▸ **PROBLEM REQUIREMENTS**: Copy word for word, and only, the lines below from the one with "gating, and multi-branch" through the last.
======== EXTRACTED ENTRIES ========
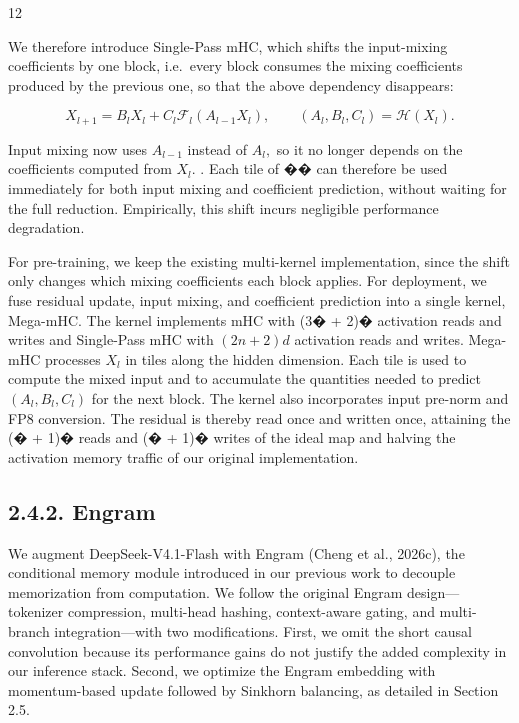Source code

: \documentclass[
  10
]{article}
\begin{document}
12

We therefore introduce Single-Pass mHC, which shifts the input-mixing
coefficients by one block, i.e.~every block consumes the mixing
coefficients produced by the previous one, so that the above dependency
disappears:

\[
X _ { l + 1 } = B _ { l } X _ { l } + C _ { l } \mathcal { F } _ { l } ( A _ { l - 1 } X _ { l } ) , \qquad ( A _ { l } , B _ { l } , C _ { l } ) = \mathcal { H } ( X _ { l } ) .\tag{6}
\]

Input mixing now uses \(A _ { l - 1 }\) instead of \(A _ { l } ,\) so it
no longer depends on the coefficients computed from \(X _ { l } .\) .
Each tile of �� can therefore be used immediately for both input mixing
and coefficient prediction, without waiting for the full reduction.
Empirically, this shift incurs negligible performance degradation.

For pre-training, we keep the existing multi-kernel implementation,
since the shift only changes which mixing coefficients each block
applies. For deployment, we fuse residual update, input mixing, and
coefficient prediction into a single kernel, Mega-mHC. The kernel
implements mHC with (3� + 2)� activation reads and writes and
Single-Pass mHC with \(( 2 n + 2 ) d\) activation reads and writes.
Mega-mHC processes \(X _ { l }\) in tiles along the hidden dimension.
Each tile is used to compute the mixed input and to accumulate the
quantities needed to predict
\(\left( A _ { l } , B _ { l } , C _ { l } \right)\) for the next block.
The kernel also incorporates input pre-norm and FP8 conversion. The
residual is thereby read once and written once, attaining the (� + 1)�
reads and (� + 1)� writes of the ideal map and halving the activation
memory traffic of our original implementation.

\subsection{2.4.2. Engram}\label{engram}

We augment DeepSeek-V4.1-Flash with Engram (Cheng et al., 2026c), the
conditional memory module introduced in our previous work to decouple
memorization from computation. We follow the original Engram
design---tokenizer compression, multi-head hashing, context-aware
gating, and multi-branch integration---with two modifications. First, we
omit the short causal convolution because its performance gains do not
justify the added complexity in our inference stack. Second, we optimize
the Engram embedding with momentum-based update followed by Sinkhorn
balancing, as detailed in Section 2.5.
\end{document}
========
▸ **SOLUTION TO THIS PROBLEM**:
gating, and multi-branch integration---with two modifications. First, we
omit the short causal convolution because its performance gains do not
justify the added complexity in our inference stack. Second, we optimize
the Engram embedding with momentum-based update followed by Sinkhorn
balancing, as detailed in Section 2.5.
\end{document}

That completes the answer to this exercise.